PROBLEM TO SOLVE
Look for the string "Cisco" in the data below, and copy each line that holds it.

RECORDS FOR PROCESSING

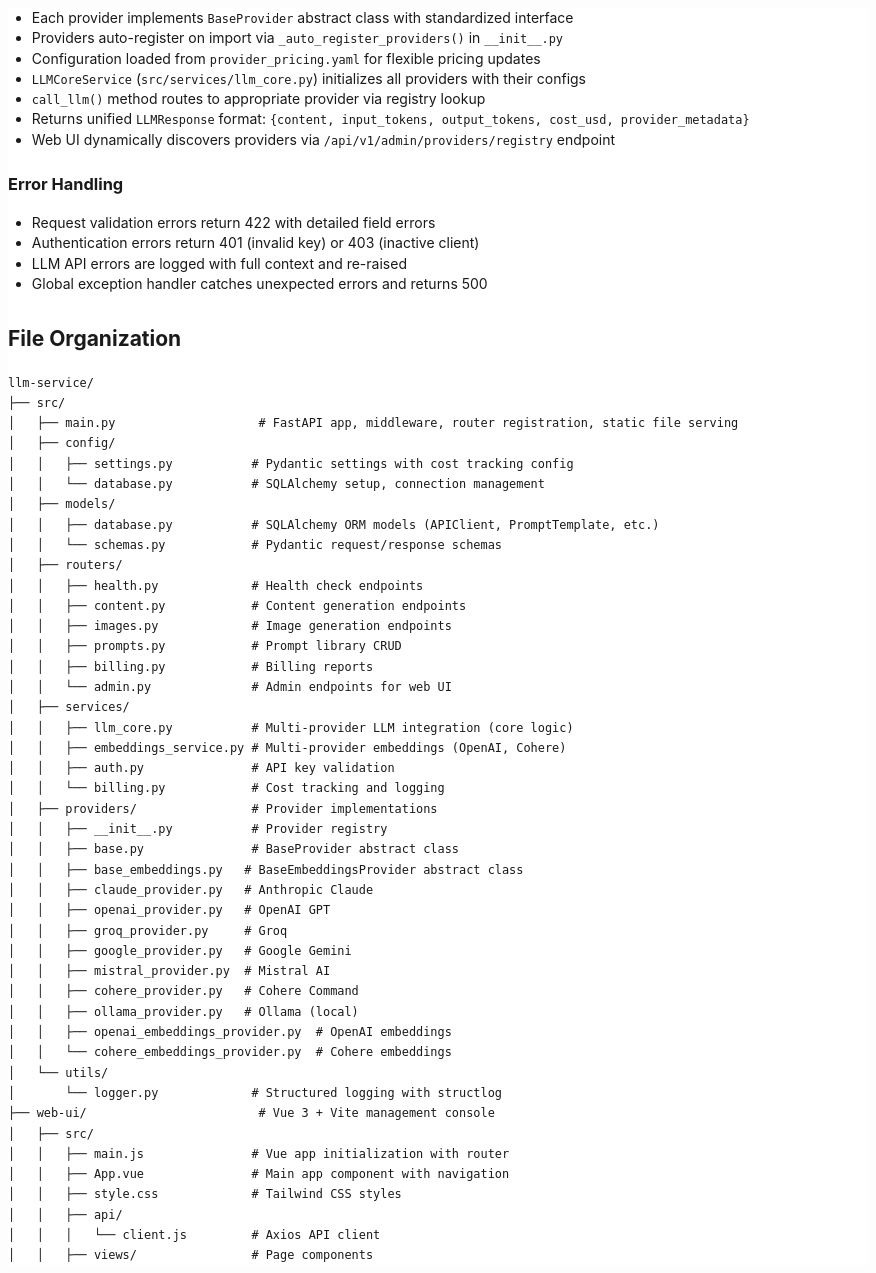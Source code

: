 - Each provider implements `BaseProvider` abstract class with standardized interface
- Providers auto-register on import via `_auto_register_providers()` in `__init__.py`
- Configuration loaded from `provider_pricing.yaml` for flexible pricing updates
- `LLMCoreService` (`src/services/llm_core.py`) initializes all providers with their configs
- `call_llm()` method routes to appropriate provider via registry lookup
- Returns unified `LLMResponse` format: `{content, input_tokens, output_tokens, cost_usd, provider_metadata}`
- Web UI dynamically discovers providers via `/api/v1/admin/providers/registry` endpoint

### Error Handling

- Request validation errors return 422 with detailed field errors
- Authentication errors return 401 (invalid key) or 403 (inactive client)
- LLM API errors are logged with full context and re-raised
- Global exception handler catches unexpected errors and returns 500

## File Organization

```
llm-service/
├── src/
│   ├── main.py                    # FastAPI app, middleware, router registration, static file serving
│   ├── config/
│   │   ├── settings.py           # Pydantic settings with cost tracking config
│   │   └── database.py           # SQLAlchemy setup, connection management
│   ├── models/
│   │   ├── database.py           # SQLAlchemy ORM models (APIClient, PromptTemplate, etc.)
│   │   └── schemas.py            # Pydantic request/response schemas
│   ├── routers/
│   │   ├── health.py             # Health check endpoints
│   │   ├── content.py            # Content generation endpoints
│   │   ├── images.py             # Image generation endpoints
│   │   ├── prompts.py            # Prompt library CRUD
│   │   ├── billing.py            # Billing reports
│   │   └── admin.py              # Admin endpoints for web UI
│   ├── services/
│   │   ├── llm_core.py           # Multi-provider LLM integration (core logic)
│   │   ├── embeddings_service.py # Multi-provider embeddings (OpenAI, Cohere)
│   │   ├── auth.py               # API key validation
│   │   └── billing.py            # Cost tracking and logging
│   ├── providers/                # Provider implementations
│   │   ├── __init__.py           # Provider registry
│   │   ├── base.py               # BaseProvider abstract class
│   │   ├── base_embeddings.py   # BaseEmbeddingsProvider abstract class
│   │   ├── claude_provider.py   # Anthropic Claude
│   │   ├── openai_provider.py   # OpenAI GPT
│   │   ├── groq_provider.py     # Groq
│   │   ├── google_provider.py   # Google Gemini
│   │   ├── mistral_provider.py  # Mistral AI
│   │   ├── cohere_provider.py   # Cohere Command
│   │   ├── ollama_provider.py   # Ollama (local)
│   │   ├── openai_embeddings_provider.py  # OpenAI embeddings
│   │   └── cohere_embeddings_provider.py  # Cohere embeddings
│   └── utils/
│       └── logger.py             # Structured logging with structlog
├── web-ui/                        # Vue 3 + Vite management console
│   ├── src/
│   │   ├── main.js               # Vue app initialization with router
│   │   ├── App.vue               # Main app component with navigation
│   │   ├── style.css             # Tailwind CSS styles
│   │   ├── api/
│   │   │   └── client.js         # Axios API client
│   │   ├── views/                # Page components
```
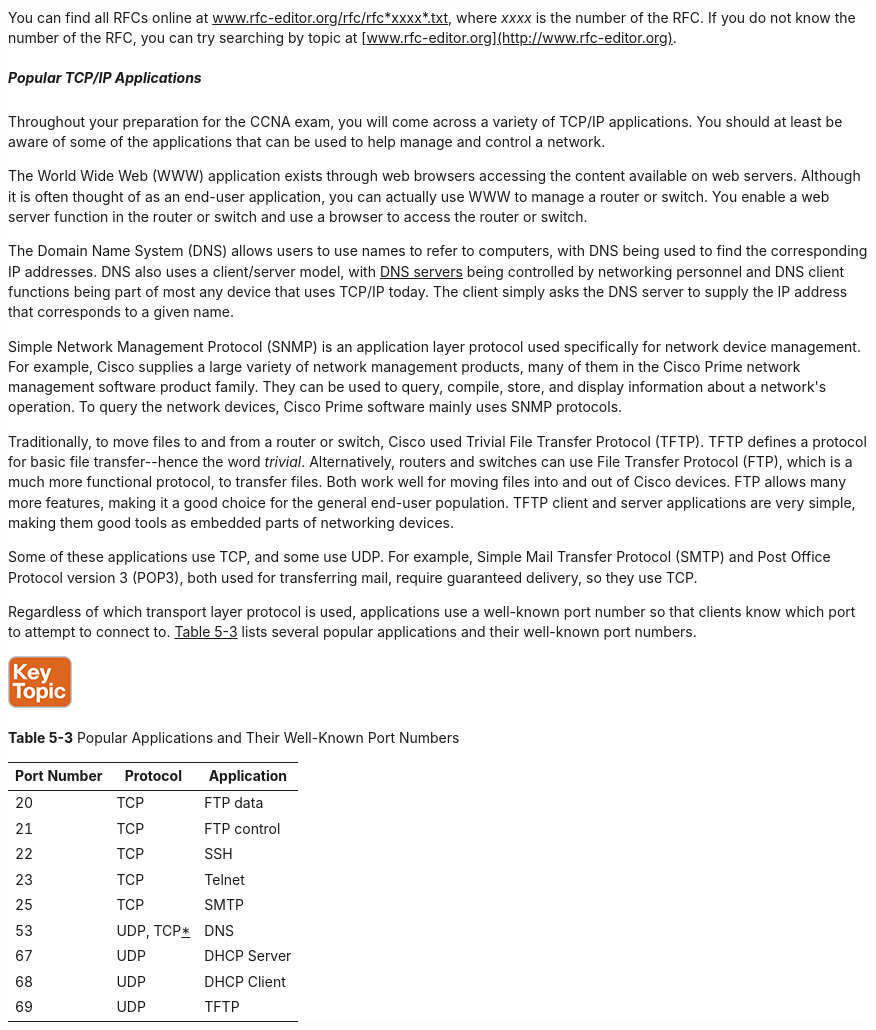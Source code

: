 You can find all RFCs online at www.rfc-editor.org/rfc/rfc*xxxx*.txt, where *xxxx* is the number of the RFC. If you do not know the number of the RFC, you can try searching by topic at [www.rfc-editor.org](http://www.rfc-editor.org).

##### Popular TCP/IP Applications

Throughout your preparation for the CCNA exam, you will come across a variety of TCP/IP applications. You should at least be aware of some of the applications that can be used to help manage and control a network.

The World Wide Web (WWW) application exists through web browsers accessing the content available on web servers. Although it is often thought of as an end-user application, you can actually use WWW to manage a router or switch. You enable a web server function in the router or switch and use a browser to access the router or switch.

The Domain Name System (DNS) allows users to use names to refer to computers, with DNS being used to find the corresponding IP addresses. DNS also uses a client/server model, with [DNS servers](vol2_gloss.md#gloss_122) being controlled by networking personnel and DNS client functions being part of most any device that uses TCP/IP today. The client simply asks the DNS server to supply the IP address that corresponds to a given name.

Simple Network Management Protocol (SNMP) is an application layer protocol used specifically for network device management. For example, Cisco supplies a large variety of network management products, many of them in the Cisco Prime network management software product family. They can be used to query, compile, store, and display information about a network's operation. To query the network devices, Cisco Prime software mainly uses SNMP protocols.

Traditionally, to move files to and from a router or switch, Cisco used Trivial File Transfer Protocol (TFTP). TFTP defines a protocol for basic file transfer--hence the word *trivial*. Alternatively, routers and switches can use File Transfer Protocol (FTP), which is a much more functional protocol, to transfer files. Both work well for moving files into and out of Cisco devices. FTP allows many more features, making it a good choice for the general end-user population. TFTP client and server applications are very simple, making them good tools as embedded parts of networking devices.

Some of these applications use TCP, and some use UDP. For example, Simple Mail Transfer Protocol (SMTP) and Post Office Protocol version 3 (POP3), both used for transferring mail, require guaranteed delivery, so they use TCP.

Regardless of which transport layer protocol is used, applications use a well-known port number so that clients know which port to attempt to connect to. [Table 5-3](vol2_ch05.md#ch05tab03) lists several popular applications and their well-known port numbers.

![Key Topic button.](images/vol2_key_topic.jpg)



**Table 5-3** Popular Applications and Their Well-Known Port Numbers

| Port Number | Protocol | Application |
| --- | --- | --- |
| 20 | TCP | FTP data |
| 21 | TCP | FTP control |
| 22 | TCP | SSH |
| 23 | TCP | Telnet |
| 25 | TCP | SMTP |
| 53 | UDP, TCP[\*](vol2_ch05.md#tfn5_3_1a) | DNS |
| 67 | UDP | DHCP Server |
| 68 | UDP | DHCP Client |
| 69 | UDP | TFTP |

RESPONSE TO THIS TASK
Simple Network Management Protocol (SNMP) is an application layer protocol used specifically for network device management. For example, Cisco supplies a large variety of network management products, many of them in the Cisco Prime network management software product family. They can be used to query, compile, store, and display information about a network's operation. To query the network devices, Cisco Prime software mainly uses SNMP protocols.
Traditionally, to move files to and from a router or switch, Cisco used Trivial File Transfer Protocol (TFTP). TFTP defines a protocol for basic file transfer--hence the word *trivial*. Alternatively, routers and switches can use File Transfer Protocol (FTP), which is a much more functional protocol, to transfer files. Both work well for moving files into and out of Cisco devices. FTP allows many more features, making it a good choice for the general end-user population. TFTP client and server applications are very simple, making them good tools as embedded parts of networking devices.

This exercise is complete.